Are you implying that law enforcement does not keep tabs on various mosques and Islamic cells in England that could produce potential terrorists?
Because, well, they do.
This is just too important a topic for people not to talk about across the political spectrum, even if we WILL annoy each other to death.
As far as the legal questions here discussed: this is based on just one semester of immigration law, one of refugee law, one semester of foreign affairs law, as well as the standard Con Law class. Some of that knowledge is fairly stale. So take it with a grain of salt.
--There is a crucial difference between immigration law, which is about whether you get to be here, and alienage law, which concerns what rights you have when you are here.
--The Courts have held that there is no right to be here. Congress and the President could end immigration legal immigration, asylum, and all the rest tomorrow should they so choose. They could also summarily deport many people who are here. It would not violate the Constitution. It would violate treaty obligations that the United States has as a matter of international law, but as a matter of domestic law, if there is a conflict between a statute and a treaty the last in time governs.
--Because no one has the right to come here and because of its deference in the area of foreign affairs, the Supreme Court has thus rejected, e.g. equal protection challenges to the differing treatment of Haitian and Cuban refugees.
--But, immigrants inside the United States, whether they are legal or illegal, do have Constitutional rights. Most of the crucial individual rights clauses in the Constitution refer to a "person" rather than a "citizen", or they speak of things that Congress and the states "shall not do" regardless of who is targetted. So people who are here, legally or illegally, have a right not be imprisoned for practicing their religion or writing newspapers, are covered by the due process clause, get all the protections of any other person if accused of a crime, etc. etc.
--So, you get a bit of a paradox: they don't have a right to stay. But, to the extent that Congress chooses to admit them, they have a right to due process to see that the laws are applied fairly to them.
--As far as the equal protection challenges within the United States goes, the Supreme Court tends to be pretty deferential to classifications made based on immigration status by Congress, but not to classifications based on immigration status by the states.
Ok, on to the matter of profiling:
--Tac, the argument that profiling is no more constitutionally problematic under the Equal Protection clause than you not getting welfare benefits and social security right now, does not pass the laugh test from a Con Law point of view. The Equal Protection clause has always been understood to apply with special force to discrimination on the basis of race and nationality. Religion too, though those cases tend to be decided on the Free Exercise clause rather than the Equal Protection clause. For over 50 years the courts have used what they call "strict scrutiny": to pass Constitutional muster, a law that treats people differently on the basis of race or national origin must be NECESSARY to protect a COMPELLING government interest.
--This was the test the court used in Korematsu, when it upheld the evacuation orders. But Korematsu is considered a shameful outlier in the Court's equal protection case law.
--It seems to me that as far as racial and crude religious profiling (all Muslims) as a counter terrorism goes, in most situations I think it passes the "compelling interest" part of the test and fails the "necessary" part of the test. Simply stopping people on the basis of their skin color is lousy, lazy police work. It might be necessary in an emergency situation like the weeks right after 9/11, but by now we ought to have better ways of profiling people based on a variety of behavioral and demographic information.

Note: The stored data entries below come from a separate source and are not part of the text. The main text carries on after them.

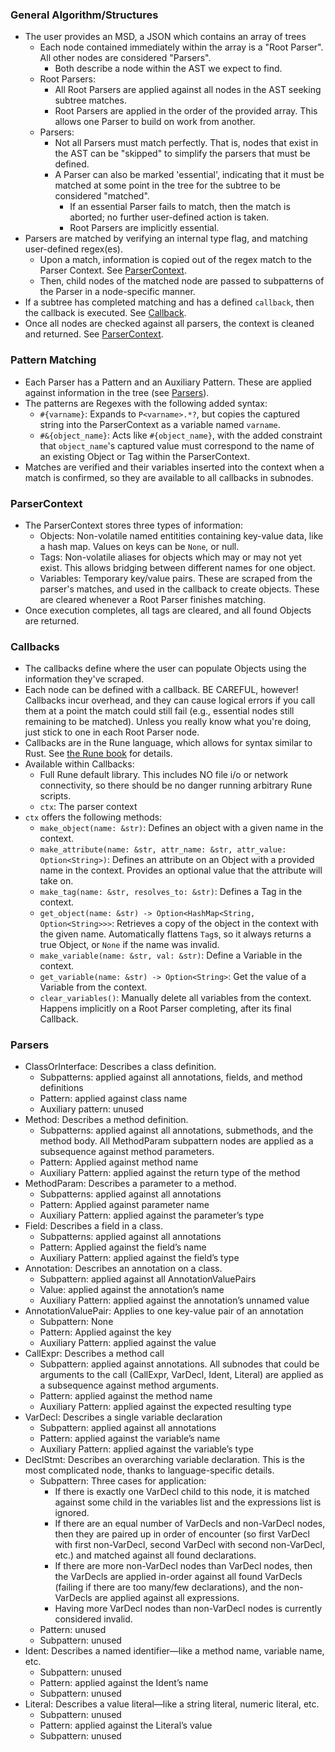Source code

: ### General Algorithm/Structures

- The user provides an MSD, a JSON which contains an array of trees
  - Each node contained immediately within the array is a "Root Parser". All other nodes are considered "Parsers".
    - Both describe a node within the AST we expect to find.
  - Root Parsers:
    - All Root Parsers are applied against all nodes in the AST seeking subtree matches.
    - Root Parsers are applied in the order of the provided array. This allows one Parser to build on work from another.
  - Parsers:
    - Not all Parsers must match perfectly. That is, nodes that exist in the AST can be "skipped" to simplify the parsers that must be defined.
    - A Parser can also be marked 'essential', indicating that it must be matched at some point in the tree for the subtree to be considered "matched".
      - If an essential Parser fails to match, then the match is aborted; no further user-defined action is taken.
      - Root Parsers are implicitly essential.
- Parsers are matched by verifying an internal type flag, and matching user-defined regex(es).
  - Upon a match, information is copied out of the regex match to the Parser Context. See [ParserContext](ParserContext).
  - Then, child nodes of the matched node are passed to subpatterns of the Parser in a node-specific manner.
- If a subtree has completed matching and has a defined `callback`, then the callback is executed. See [Callback](Callback).
- Once all nodes are checked against all parsers, the context is cleaned and returned. See [ParserContext](ParserContext).

### Pattern Matching

- Each Parser has a Pattern and an Auxiliary Pattern. These are applied against information in the tree (see [Parsers](Parsers)).
- The patterns are Regexes with the following added syntax:
  - `#{varname}`: Expands to `P<varname>.*?`, but copies the captured string into the ParserContext as a variable named `varname`.
  - `#&{object_name}`: Acts like `#{object_name}`, with the added constraint that `object_name`'s captured value must correspond to the name of an existing Object or Tag within the ParserContext.
- Matches are verified and their variables inserted into the context when a match is confirmed, so they are available to all callbacks in subnodes.

### ParserContext

- The ParserContext stores three types of information:
  - Objects: Non-volatile named entitities containing key-value data, like a hash map. Values on keys can be `None`, or null.
  - Tags: Non-volatile aliases for objects which may or may not yet exist. This allows bridging between different names for one object.
  - Variables: Temporary key/value pairs. These are scraped from the parser's matches, and used in the callback to create objects. These are cleared whenever a Root Parser finishes matching.
- Once execution completes, all tags are cleared, and all found Objects are returned.

### Callbacks

- The callbacks define where the user can populate Objects using the information they've scraped.
- Each node can be defined with a callback. BE CAREFUL, however! Callbacks incur overhead, and they can cause logical errors if you call them at a point the match could still fail (e.g., essential nodes still remaining to be matched). Unless you really know what you're doing, just stick to one in each Root Parser node.
- Callbacks are in the Rune language, which allows for syntax similar to Rust. See [the Rune book](https://rune-rs.github.io/book/) for details.
- Available within Callbacks:
  - Full Rune default library. This includes NO file i/o or network connectivity, so there should be no danger running arbitrary Rune scripts.
  - `ctx`: The parser context
- `ctx` offers the following methods:
  - `make_object(name: &str)`: Defines an object with a given name in the context.
  - `make_attribute(name: &str, attr_name: &str, attr_value: Option<String>)`: Defines an attribute on an Object with a provided name in the context. Provides an optional value that the attribute will take on.
  - `make_tag(name: &str, resolves_to: &str)`: Defines a Tag in the context.
  - `get_object(name: &str) -> Option<HashMap<String, Option<String>>>`: Retrieves a copy of the object in the context with the given name. Automatically flattens `Tag`s, so it always returns a true Object, or `None` if the name was invalid.
  - `make_variable(name: &str, val: &str)`: Define a Variable in the context.
  - `get_variable(name: &str) -> Option<String>`: Get the value of a Variable from the context.
  - `clear_variables()`: Manually delete all variables from the context. Happens implicitly on a Root Parser completing, after its final Callback.

### Parsers

- ClassOrInterface: Describes a class definition.
  - Subpatterns: applied against all annotations, fields, and method definitions
  - Pattern: applied against class name
  - Auxiliary pattern: unused
- Method: Describes a method definition.
  - Subpatterns: applied against all annotations, submethods, and the method body. All MethodParam subpattern nodes are applied as a subsequence against method parameters.
  - Pattern: Applied against method name
  - Auxiliary Pattern: applied against the return type of the method
- MethodParam: Describes a parameter to a method.
  - Subpatterns: applied against all annotations
  - Pattern: Applied against parameter name
  - Auxiliary Pattern: applied against the parameter’s type
- Field: Describes a field in a class.
  - Subpatterns: applied against all annotations
  - Pattern: Applied against the field’s name
  - Auxiliary Pattern: applied against the field’s type
- Annotation: Describes an annotation on a class.
  - Subpattern: applied against all AnnotationValuePairs
  - Value: applied against the annotation’s name
  - Auxiliary Pattern: applied against the annotation’s unnamed value
- AnnotationValuePair: Applies to one key-value pair of an annotation
  - Subpattern: None
  - Pattern: Applied against the key
  - Auxiliary Pattern: applied against the value
- CallExpr: Describes a method call
  - Subpattern: applied against annotations. All subnodes that could be arguments to the call (CallExpr, VarDecl, Ident, Literal) are applied as a subsequence against method arguments.
  - Pattern: applied against the method name
  - Auxiliary Pattern: applied against the expected resulting type
- VarDecl: Describes a single variable declaration
  - Subpattern: applied against all annotations
  - Pattern: applied against the variable’s name
  - Auxiliary Pattern: applied against the variable’s type
- DeclStmt: Describes an overarching variable declaration. This is the most complicated node, thanks to language-specific details.
  - Subpattern: Three cases for application:
    - If there is exactly one VarDecl child to this node, it is matched against some child in the variables list and the expressions list is ignored.
    - If there are an equal number of VarDecls and non-VarDecl nodes, then they are paired up in order of encounter (so first VarDecl with first non-VarDecl, second VarDecl with second non-VarDecl, etc.) and matched against all found declarations.
    - If there are more non-VarDecl nodes than VarDecl nodes, then the VarDecls are applied in-order against all found VarDecls (failing if there are too many/few declarations), and the non-VarDecls are applied against all expressions.
    - Having more VarDecl nodes than non-VarDecl nodes is currently considered invalid.
  - Pattern: unused
  - Subpattern: unused
- Ident: Describes a named identifier—like a method name, variable name, etc.
  - Subpattern: unused
  - Pattern: applied against the Ident’s name
  - Subpattern: unused
- Literal: Describes a value literal—like a string literal, numeric literal, etc.
  - Subpattern: unused
  - Pattern: applied against the Literal’s value
  - Subpattern: unused

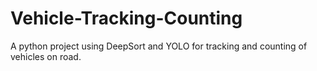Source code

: # Vehicle-Tracking-Counting
A python project using DeepSort and YOLO for tracking and counting of vehicles on road.
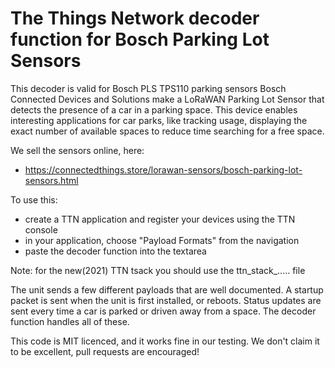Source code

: # The Things Network decoder function for Bosch Parking Lot Sensors
This decoder is valid for Bosch PLS TPS110 parking sensors
Bosch Connected Devices and Solutions make a LoRaWAN Parking Lot Sensor that detects the presence of a car in a parking space. This device enables interesting applications for car parks, like tracking usage, displaying the exact number of available spaces to reduce time searching for a free space.

We sell the sensors online, here:
 * https://connectedthings.store/lorawan-sensors/bosch-parking-lot-sensors.html

To use this:
* create a TTN application and register your devices using the TTN console
* in your application, choose "Payload Formats" from the navigation
* paste the decoder function into the textarea

Note: for the new(2021) TTN tsack you should use the ttn_stack_..... file

The unit sends a few different payloads that are well documented. A startup packet is sent when the unit is first installed, or reboots. Status updates are sent every time a car is parked or driven away from a space. The decoder function handles all of these.

This code is MIT licenced, and it works fine in our testing. We don't claim it to be excellent, pull requests are encouraged!


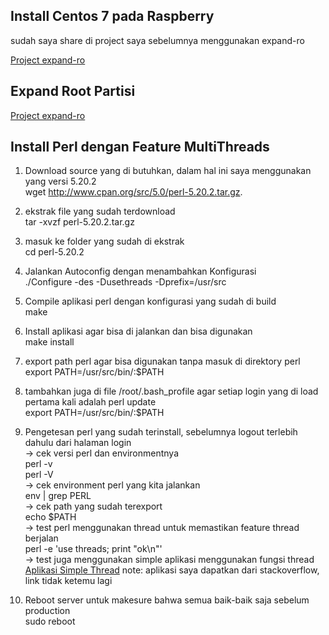 Install Centos 7 pada Raspberry 
-------------------------------
sudah saya share di project saya sebelumnya menggunakan expand-ro    

[Project expand-ro](https://github.com/butdy/expand-ro)

Expand Root Partisi
-------------------
[Project expand-ro](https://github.com/butdy/expand-ro)

Install Perl dengan Feature MultiThreads
----------------------------------------

1. Download source yang di butuhkan, dalam hal ini saya menggunakan yang versi 5.20.2  
   wget http://www.cpan.org/src/5.0/perl-5.20.2.tar.gz.

2. ekstrak file yang sudah terdownload  
   tar -xvzf perl-5.20.2.tar.gz
3. masuk ke folder yang sudah di ekstrak  
   cd perl-5.20.2
4. Jalankan Autoconfig dengan menambahkan Konfigurasi  
   ./Configure -des -Dusethreads -Dprefix=/usr/src
5. Compile aplikasi perl dengan konfigurasi yang sudah di build  
   make
6. Install aplikasi agar bisa di jalankan dan bisa digunakan  
   make install
7. export path perl agar bisa digunakan tanpa masuk di direktory perl  
   export PATH=/usr/src/bin/:$PATH
8. tambahkan juga di file /root/.bash_profile agar setiap login yang di load pertama kali adalah perl update  
   export PATH=/usr/src/bin/:$PATH
9. Pengetesan perl yang sudah terinstall, sebelumnya logout terlebih dahulu dari halaman login  
   -> cek versi perl dan environmentnya  
      perl -v  
      perl -V  
   -> cek environment perl yang kita jalankan  
      env | grep PERL  
   -> cek path yang sudah terexport  
      echo $PATH  
   -> test perl menggunakan thread untuk memastikan feature thread berjalan  
      perl -e 'use threads; print "ok\n"'  
   -> test juga menggunakan simple aplikasi menggunakan fungsi thread   
      [Aplikasi Simple Thread](https://github.com/butdy/sample/testthread.pl)
      note: aplikasi saya dapatkan dari stackoverflow, link tidak ketemu lagi  

10. Reboot server untuk makesure bahwa semua baik-baik saja sebelum production  
    sudo reboot  
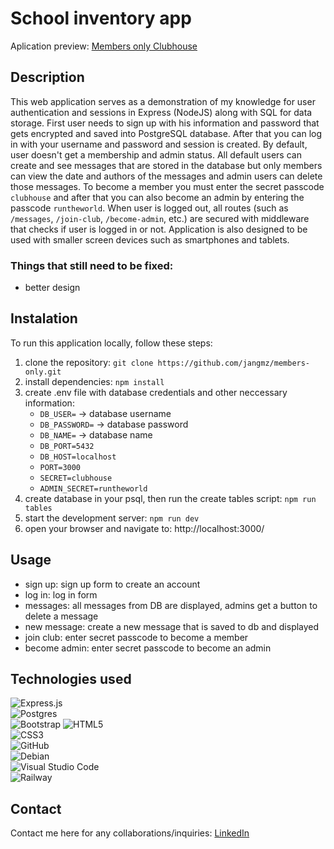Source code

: # School inventory app
Aplication preview: [Members only Clubhouse](https://members-only-clubhouse23.up.railway.app/log-in)

## Description
This web application serves as a demonstration of my knowledge for user authentication and sessions in Express (NodeJS) along with SQL for data storage. First user needs to sign up with his information and password that gets encrypted and saved into PostgreSQL database. After that you can log in with your username and password and session is created. By default, user doesn't get a membership and admin status. All default users can create and see messages that are stored in the database but only members can view the date and authors of the messages and admin users can delete those messages. 
To become a member you must enter the secret passcode `clubhouse` and after that you can also become an admin by entering the passcode `runtheworld`. 
When user is logged out, all routes (such as `/messages`, `/join-club`, `/become-admin`, etc.) are secured with middleware that checks if user is logged in or not. Application is also designed to be used with smaller screen devices such as smartphones and tablets.

### Things that still need to be fixed:
- better design

## Instalation
To run this application locally, follow these steps:
1. clone the repository: `git clone https://github.com/jangmz/members-only.git`
2. install dependencies: `npm install`
3. create .env file with database credentials and other neccessary information: 
    - `DB_USER=` -> database username
    - `DB_PASSWORD=` -> database password
    - `DB_NAME=` -> database name
    - `DB_PORT=5432`
    - `DB_HOST=localhost`
    - `PORT=3000`
    - `SECRET=clubhouse`
    - `ADMIN_SECRET=runtheworld`
4. create database in your psql, then run the create tables script: `npm run tables`
5. start the development server: `npm run dev`
6. open your browser and navigate to: http://localhost:3000/

## Usage
- sign up: sign up form to create an account
- log in: log in form
- messages: all messages from DB are displayed, admins get a button to delete a message
- new message: create a new message that is saved to db and displayed
- join club: enter secret passcode to become a member
- become admin: enter secret passcode to become an admin

## Technologies used
![Express.js](https://img.shields.io/badge/express.js-%23404d59.svg?style=for-the-badge&logo=express&logoColor=%2361DAFB)\
![Postgres](https://img.shields.io/badge/postgres-%23316192.svg?style=for-the-badge&logo=postgresql&logoColor=white)\
![Bootstrap](https://img.shields.io/badge/bootstrap-%238511FA.svg?style=for-the-badge&logo=bootstrap&logoColor=white)
![HTML5](https://img.shields.io/badge/html5-%23E34F26.svg?style=for-the-badge&logo=html5&logoColor=white)\
![CSS3](https://img.shields.io/badge/css3-%231572B6.svg?style=for-the-badge&logo=css3&logoColor=white)\
![GitHub](https://img.shields.io/badge/github-%23121011.svg?style=for-the-badge&logo=github&logoColor=white)\
![Debian](https://img.shields.io/badge/Debian-D70A53?style=for-the-badge&logo=debian&logoColor=white)\
![Visual Studio Code](https://img.shields.io/badge/Visual%20Studio%20Code-0078d7.svg?style=for-the-badge&logo=visual-studio-code&logoColor=white)\
![Railway](https://a11ybadges.com/badge?logo=railway)

## Contact
Contact me here for any collaborations/inquiries: [LinkedIn](https://si.linkedin.com/in/jan-jankovi%C4%8D-03429b247)
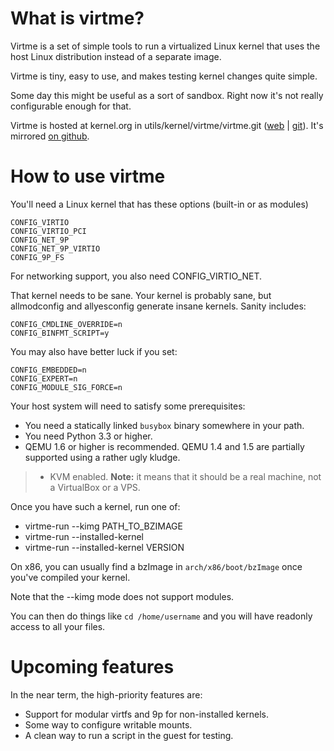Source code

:What is virtme?
===============

Virtme is a set of simple tools to run a virtualized Linux kernel that
uses the host Linux distribution instead of a separate image.

Virtme is tiny, easy to use, and makes testing kernel changes quite simple.

Some day this might be useful as a sort of sandbox.  Right now it's not
really configurable enough for that.

Virtme is hosted at kernel.org in utils/kernel/virtme/virtme.git ([web][korg-web] | [git][korg-git]).  It's mirrored [on github][github].

[korg-web]: https://git.kernel.org/cgit/utils/kernel/virtme/virtme.git "virtme on kernel.org"
[korg-git]: git://git.kernel.org/pub/scm/utils/kernel/virtme/virtme.git "git address"
[github]: https://github.com/amluto/virtme

How to use virtme
=================

You'll need a Linux kernel that has these options (built-in or as modules)

    CONFIG_VIRTIO
    CONFIG_VIRTIO_PCI
    CONFIG_NET_9P
    CONFIG_NET_9P_VIRTIO
    CONFIG_9P_FS

For networking support, you also need CONFIG_VIRTIO_NET.

That kernel needs to be sane.  Your kernel is probably sane, but allmodconfig and allyesconfig generate insane kernels.  Sanity includes:

    CONFIG_CMDLINE_OVERRIDE=n
    CONFIG_BINFMT_SCRIPT=y

You may also have better luck if you set:

    CONFIG_EMBEDDED=n
    CONFIG_EXPERT=n
    CONFIG_MODULE_SIG_FORCE=n

Your host system will need to satisfy some prerequisites:

* You need a statically linked `busybox` binary somewhere in your path.
* You need Python 3.3 or higher.
* QEMU 1.6 or higher is recommended.  QEMU 1.4 and 1.5 are partially supported using a rather ugly kludge.
> * KVM enabled. **Note:** it means that it should be a real machine, not a VirtualBox or a VPS.

Once you have such a kernel, run one of:

* virtme-run --kimg PATH_TO_BZIMAGE
* virtme-run --installed-kernel
* virtme-run --installed-kernel VERSION

On x86, you can usually find a bzImage in `arch/x86/boot/bzImage` once you've
compiled your kernel.

Note that the --kimg mode does not support modules.

You can then do things like `cd /home/username` and you will have readonly
access to all your files.

Upcoming features
=================

In the near term, the high-priority features are:

* Support for modular virtfs and 9p for non-installed kernels.
* Some way to configure writable mounts.
* A clean way to run a script in the guest for testing.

--It is dumb to rely only on profiling in security measures and wave those who don't fit the profile through, for two reasons:
(1) the terrorists generally respond by recruiting those who don't fit the profile
(2) it breeds resentment and alienation for Muslims to get strip searched at the airport while their neighbors are waved through. I am willing to arrive at the airport earlier so that we do not have to choose between safety and a pretty clear 14th amendment violation.
(3) and, of course, profiling is not restricted to the airports. Are we going to start instituting special checkpoints for Muslims to ride the subway?
--Of course, racial profiling does in fact happen, despite Norman Mineta's opposition to it. The DOJ's guideline has been to say that profiling may be permitted in terrorism cases for national security reasons, but of course people shouldn't violate the 14th amendment. This handy little disclaimer clause means that it's pretty hard to make out a 14th amendment challenge, while probably having little if any effect in preventing conduct that violates equal protection in practice because it's so bloody vague.
So much for the legal issues. I'll discuss the moral & political aspects in another post.
I know a bit about this, I'm pretty sure you're both wrong. see here.
You derive this from....where, exactly?
Anyway, nice job establishing that there are bad native-born Britons. God knows whom you're arguing against, but really, well done.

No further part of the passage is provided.